Tagging & Teenagers

Happy has been happily tagging, recently I have been seeing them everywhere. Ha Ha’s huge tags are still visible, years later, along the Upfield line, as is Dulux. These are not just some kids but some of Melbourne’s most artistic street artists. Happy is well known for his colourful paste-ups, Ha Ha is exhibiting his stencil art in galleries and Dulux is another notable stencil artist.

The fact is that you can’t separate the acceptable artistic street art from the tagging. This is not simply my opinion (based on my observations) but a conclusion that criminologist Alison Young emphasised at a forum on street art (2008).

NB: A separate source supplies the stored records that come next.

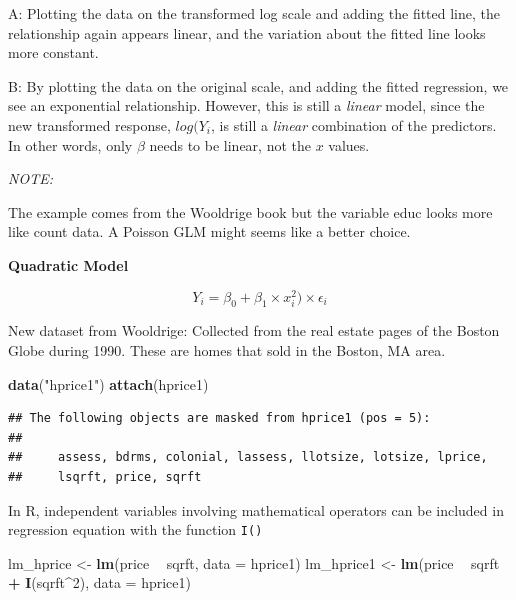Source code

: \documentclass[]{book}
\newenvironment{Shaded}{\begin{snugshade}}{\end{snugshade}}
\newcommand{\DataTypeTok}[1]{\textcolor[rgb]{0.13,0.29,0.53}{#1}}
\newcommand{\DecValTok}[1]{\textcolor[rgb]{0.00,0.00,0.81}{#1}}
\newcommand{\KeywordTok}[1]{\textcolor[rgb]{0.13,0.29,0.53}{\textbf{#1}}}
\newcommand{\NormalTok}[1]{#1}
\newcommand{\OperatorTok}[1]{\textcolor[rgb]{0.81,0.36,0.00}{\textbf{#1}}}
\newcommand{\StringTok}[1]{\textcolor[rgb]{0.31,0.60,0.02}{#1}}
\begin{document}
A: Plotting the data on the transformed log scale and adding the fitted
line, the relationship again appears linear, and the variation about the
fitted line looks more constant.

B: By plotting the data on the original scale, and adding the fitted
regression, we see an exponential relationship. However, this is still a
\emph{linear} model, since the new transformed response, \(log(Y_{i}\),
is still a \emph{linear} combination of the predictors. In other words,
only \(\beta\) needs to be linear, not the \(x\) values.

\emph{NOTE:}

The example comes from the Wooldrige book but the variable educ looks
more like count data. A Poisson GLM might seems like a better choice.

\textbf{Quadratic Model}

\begin{equation}
Y_{i} = \beta_{0} + \beta_{1} \times x^2_{i})  \times \epsilon_{i}
\end{equation}

New dataset from Wooldrige: Collected from the real estate pages of the
Boston Globe during 1990. These are homes that sold in the Boston, MA
area.

\begin{Shaded}
\begin{Highlighting}[]
\KeywordTok{data}\NormalTok{(}\StringTok{"hprice1"}\NormalTok{)}
\KeywordTok{attach}\NormalTok{(hprice1)}
\end{Highlighting}
\end{Shaded}

\begin{verbatim}
## The following objects are masked from hprice1 (pos = 5):
## 
##     assess, bdrms, colonial, lassess, llotsize, lotsize, lprice,
##     lsqrft, price, sqrft
\end{verbatim}

In R, independent variables involving mathematical operators can be
included in regression equation with the function \texttt{I()}

\begin{Shaded}
\begin{Highlighting}[]
\NormalTok{lm_hprice <-}\StringTok{ }\KeywordTok{lm}\NormalTok{(price }\OperatorTok{~}\StringTok{ }\NormalTok{sqrft, }\DataTypeTok{data  =}\NormalTok{ hprice1)}
\NormalTok{lm_hprice1 <-}\StringTok{ }\KeywordTok{lm}\NormalTok{(price }\OperatorTok{~}\StringTok{ }\NormalTok{sqrft }\OperatorTok{+}\StringTok{ }\KeywordTok{I}\NormalTok{(sqrft}\OperatorTok{^}\DecValTok{2}\NormalTok{), }\DataTypeTok{data  =}\NormalTok{ hprice1)}
\end{Highlighting}
\end{Shaded}
\end{document}
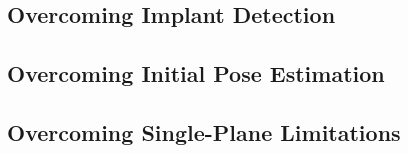 \subsection{Overcoming Implant Detection}

\subsection{Overcoming Initial Pose Estimation}

\subsection{Overcoming Single-Plane Limitations}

Personal identity must be expressed; marked in a way meaningful to the individual. Marking identity is as old as handprints painted on cave walls and as contemporary as tags. Tagging is, in part, a response to a lack of other forms of recognition.

Initiation rites marking the transition from childhood to adult have been mostly lost in contemporary society (and perhaps replaced with other rituals). Matthew Lunn in Street Art Uncut (2006) states that the average tagger is 15 years old. Young men in particular are regarded as an uncontrollable element in society as there are no initiation rites to control the young men. The rituals that have replaced initiation rites have been reinvented by the alienated youth – rock’n’roll, punk, hip-hop, street art – “ the realm of protracted danger, pollution and taboo.” [Dana Tiffany “Jarry’s inner Circle and the Public Debate of Pere Ubu” “Event” Art & Art Events ed. Stephen C. Foster (1988)]

The impact of the creativity of alienated teenagers on the history of modern culture is underrated. It is easy to forget reading art history that Alfred Jarry, Tristan Tzara, Percy Shelley, Mary Shelley, Sid Vicious and many other artists all did their best work before they were 21.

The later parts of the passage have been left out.